For the third consecutive month, the U.S. labor market has outpaced expectations, adding an average of 188,000 jobs monthly. This level of growth stands out historically, occurring in fewer than half of recorded periods since 1947. More notably, this sustained expansion is happening over six years after the last recession's low point, a rarity seen only during select past economic booms like the late Reagan years and the dot-com era.

Despite this surge in hiring, the civilian labor force has actually contracted, shrinking by roughly 135,000 individuals per month over the same timeframe. This divergence, where payroll growth substantially exceeds labor force growth, is exceptionally unusual in postwar history and indicates a tightening labor market that defies previous patterns.

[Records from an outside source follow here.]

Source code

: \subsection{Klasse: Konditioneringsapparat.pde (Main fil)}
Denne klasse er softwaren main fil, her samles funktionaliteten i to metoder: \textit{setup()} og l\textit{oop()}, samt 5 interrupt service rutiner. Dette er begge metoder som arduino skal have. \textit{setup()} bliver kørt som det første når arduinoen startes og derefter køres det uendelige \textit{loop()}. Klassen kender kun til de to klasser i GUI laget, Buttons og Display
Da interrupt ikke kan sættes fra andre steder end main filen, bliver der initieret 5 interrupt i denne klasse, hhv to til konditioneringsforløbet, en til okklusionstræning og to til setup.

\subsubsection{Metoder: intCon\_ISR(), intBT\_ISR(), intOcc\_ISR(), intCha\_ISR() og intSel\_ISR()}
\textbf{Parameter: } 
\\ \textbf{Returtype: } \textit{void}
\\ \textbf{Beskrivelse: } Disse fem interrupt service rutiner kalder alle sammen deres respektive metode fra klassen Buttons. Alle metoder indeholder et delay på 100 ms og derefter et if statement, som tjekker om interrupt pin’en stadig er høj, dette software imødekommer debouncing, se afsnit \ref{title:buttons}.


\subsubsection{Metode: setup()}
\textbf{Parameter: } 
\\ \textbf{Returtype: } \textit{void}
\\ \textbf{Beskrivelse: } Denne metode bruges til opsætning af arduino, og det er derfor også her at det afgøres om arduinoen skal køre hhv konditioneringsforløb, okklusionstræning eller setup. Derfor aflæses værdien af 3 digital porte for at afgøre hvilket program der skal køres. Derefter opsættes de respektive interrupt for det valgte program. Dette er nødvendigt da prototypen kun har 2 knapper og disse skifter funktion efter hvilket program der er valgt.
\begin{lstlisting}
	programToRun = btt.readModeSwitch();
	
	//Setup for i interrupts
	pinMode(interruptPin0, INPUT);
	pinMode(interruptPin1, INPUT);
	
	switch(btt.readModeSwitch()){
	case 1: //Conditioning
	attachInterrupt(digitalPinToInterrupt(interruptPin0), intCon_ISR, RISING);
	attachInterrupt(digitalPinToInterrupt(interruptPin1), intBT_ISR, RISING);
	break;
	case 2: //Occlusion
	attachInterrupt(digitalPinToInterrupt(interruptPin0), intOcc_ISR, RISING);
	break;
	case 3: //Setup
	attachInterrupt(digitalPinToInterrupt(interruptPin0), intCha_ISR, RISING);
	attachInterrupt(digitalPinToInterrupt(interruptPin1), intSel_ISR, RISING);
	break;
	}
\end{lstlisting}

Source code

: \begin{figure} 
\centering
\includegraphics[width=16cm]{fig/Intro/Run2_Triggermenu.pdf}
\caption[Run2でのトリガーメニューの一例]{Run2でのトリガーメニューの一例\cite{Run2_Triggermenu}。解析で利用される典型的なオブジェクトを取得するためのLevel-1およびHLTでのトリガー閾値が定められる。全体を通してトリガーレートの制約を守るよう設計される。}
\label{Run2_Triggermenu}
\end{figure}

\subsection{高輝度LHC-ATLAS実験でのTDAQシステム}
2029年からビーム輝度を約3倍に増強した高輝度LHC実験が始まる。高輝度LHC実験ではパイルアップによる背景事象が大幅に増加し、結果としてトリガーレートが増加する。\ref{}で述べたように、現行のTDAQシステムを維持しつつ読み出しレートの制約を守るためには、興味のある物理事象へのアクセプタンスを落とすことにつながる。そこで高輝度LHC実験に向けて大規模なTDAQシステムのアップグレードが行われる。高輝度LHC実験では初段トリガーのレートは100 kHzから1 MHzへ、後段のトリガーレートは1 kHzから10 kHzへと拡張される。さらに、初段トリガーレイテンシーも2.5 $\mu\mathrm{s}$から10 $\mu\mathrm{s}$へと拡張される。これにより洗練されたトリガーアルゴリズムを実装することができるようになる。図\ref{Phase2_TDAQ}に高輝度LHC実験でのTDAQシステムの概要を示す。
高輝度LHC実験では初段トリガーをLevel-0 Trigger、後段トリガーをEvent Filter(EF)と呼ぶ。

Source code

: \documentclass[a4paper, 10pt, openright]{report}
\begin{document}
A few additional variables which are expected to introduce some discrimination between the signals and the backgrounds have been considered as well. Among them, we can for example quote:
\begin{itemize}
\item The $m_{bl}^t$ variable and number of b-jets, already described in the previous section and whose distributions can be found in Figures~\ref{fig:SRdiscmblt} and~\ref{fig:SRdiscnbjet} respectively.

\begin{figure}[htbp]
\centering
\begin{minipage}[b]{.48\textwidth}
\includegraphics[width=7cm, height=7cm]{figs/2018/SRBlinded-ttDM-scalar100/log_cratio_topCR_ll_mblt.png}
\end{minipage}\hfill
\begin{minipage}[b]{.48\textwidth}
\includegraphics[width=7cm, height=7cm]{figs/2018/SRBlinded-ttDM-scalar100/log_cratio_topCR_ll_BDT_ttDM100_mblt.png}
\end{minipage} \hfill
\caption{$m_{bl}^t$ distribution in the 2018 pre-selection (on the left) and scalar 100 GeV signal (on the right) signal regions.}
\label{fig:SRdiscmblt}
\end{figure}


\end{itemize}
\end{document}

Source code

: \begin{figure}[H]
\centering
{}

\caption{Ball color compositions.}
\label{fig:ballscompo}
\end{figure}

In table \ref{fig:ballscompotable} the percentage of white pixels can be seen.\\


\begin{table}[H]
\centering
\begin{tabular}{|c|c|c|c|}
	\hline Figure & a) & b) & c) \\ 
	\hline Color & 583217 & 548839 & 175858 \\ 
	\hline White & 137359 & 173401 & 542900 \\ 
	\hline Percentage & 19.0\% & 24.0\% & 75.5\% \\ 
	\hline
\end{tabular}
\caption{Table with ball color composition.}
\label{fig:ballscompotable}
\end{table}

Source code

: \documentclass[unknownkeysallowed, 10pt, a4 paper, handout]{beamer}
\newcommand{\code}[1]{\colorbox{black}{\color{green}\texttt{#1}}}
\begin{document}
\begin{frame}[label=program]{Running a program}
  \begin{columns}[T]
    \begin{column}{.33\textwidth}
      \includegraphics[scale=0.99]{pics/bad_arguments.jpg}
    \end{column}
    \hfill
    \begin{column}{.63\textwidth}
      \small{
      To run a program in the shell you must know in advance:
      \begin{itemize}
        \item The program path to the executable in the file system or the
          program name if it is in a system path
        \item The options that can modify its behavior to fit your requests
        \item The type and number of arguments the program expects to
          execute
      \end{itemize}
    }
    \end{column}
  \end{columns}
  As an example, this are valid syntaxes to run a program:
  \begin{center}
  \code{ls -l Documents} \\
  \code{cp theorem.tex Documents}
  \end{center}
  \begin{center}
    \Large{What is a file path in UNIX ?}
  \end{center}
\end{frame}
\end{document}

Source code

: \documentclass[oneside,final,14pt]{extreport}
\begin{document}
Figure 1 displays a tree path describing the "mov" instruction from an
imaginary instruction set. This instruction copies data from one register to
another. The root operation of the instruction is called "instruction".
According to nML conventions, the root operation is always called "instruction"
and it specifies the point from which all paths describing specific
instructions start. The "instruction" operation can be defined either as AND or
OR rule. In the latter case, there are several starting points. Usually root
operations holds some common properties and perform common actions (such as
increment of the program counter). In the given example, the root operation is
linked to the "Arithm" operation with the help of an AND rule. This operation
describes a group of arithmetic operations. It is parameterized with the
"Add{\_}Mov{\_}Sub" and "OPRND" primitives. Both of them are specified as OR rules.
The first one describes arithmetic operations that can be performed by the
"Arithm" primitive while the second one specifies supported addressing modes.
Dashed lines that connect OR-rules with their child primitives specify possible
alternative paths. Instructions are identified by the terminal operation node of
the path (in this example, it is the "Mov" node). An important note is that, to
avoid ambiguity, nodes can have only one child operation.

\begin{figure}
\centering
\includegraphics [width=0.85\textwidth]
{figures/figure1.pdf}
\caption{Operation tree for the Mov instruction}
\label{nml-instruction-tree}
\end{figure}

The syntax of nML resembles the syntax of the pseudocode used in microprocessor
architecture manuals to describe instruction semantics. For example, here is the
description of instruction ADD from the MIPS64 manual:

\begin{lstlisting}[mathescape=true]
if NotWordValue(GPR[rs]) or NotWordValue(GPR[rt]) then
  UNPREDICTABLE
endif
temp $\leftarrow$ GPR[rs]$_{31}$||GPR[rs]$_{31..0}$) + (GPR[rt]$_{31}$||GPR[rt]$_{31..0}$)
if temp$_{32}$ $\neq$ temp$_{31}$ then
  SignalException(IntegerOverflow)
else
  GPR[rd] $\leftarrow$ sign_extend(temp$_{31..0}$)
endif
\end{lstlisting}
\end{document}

Contributing to the labor force changes, the foreign-born civilian population fell significantly—by more than half a million over the past year—reflecting the impact of stricter immigration enforcement policies. Correspondingly, employment among foreign-born workers also declined. Meanwhile, federal employment showed only minimal growth, with a modest addition of jobs reported for the month.

On the production front, manufacturing output has shown rapid expansion, supported by rising wages in the sector that are approaching competitive levels. These factors collectively paint a picture of a vigorous economy characterized by strong job creation, reduced dependency on foreign labor, and revitalized factory activity.

The evolving labor market contrasts with prior years when “low-hire, low-fire” was commonly used to describe job trends. Current data reveal a clear departure from that model, with hiring rates well above the threshold needed to maintain stable unemployment.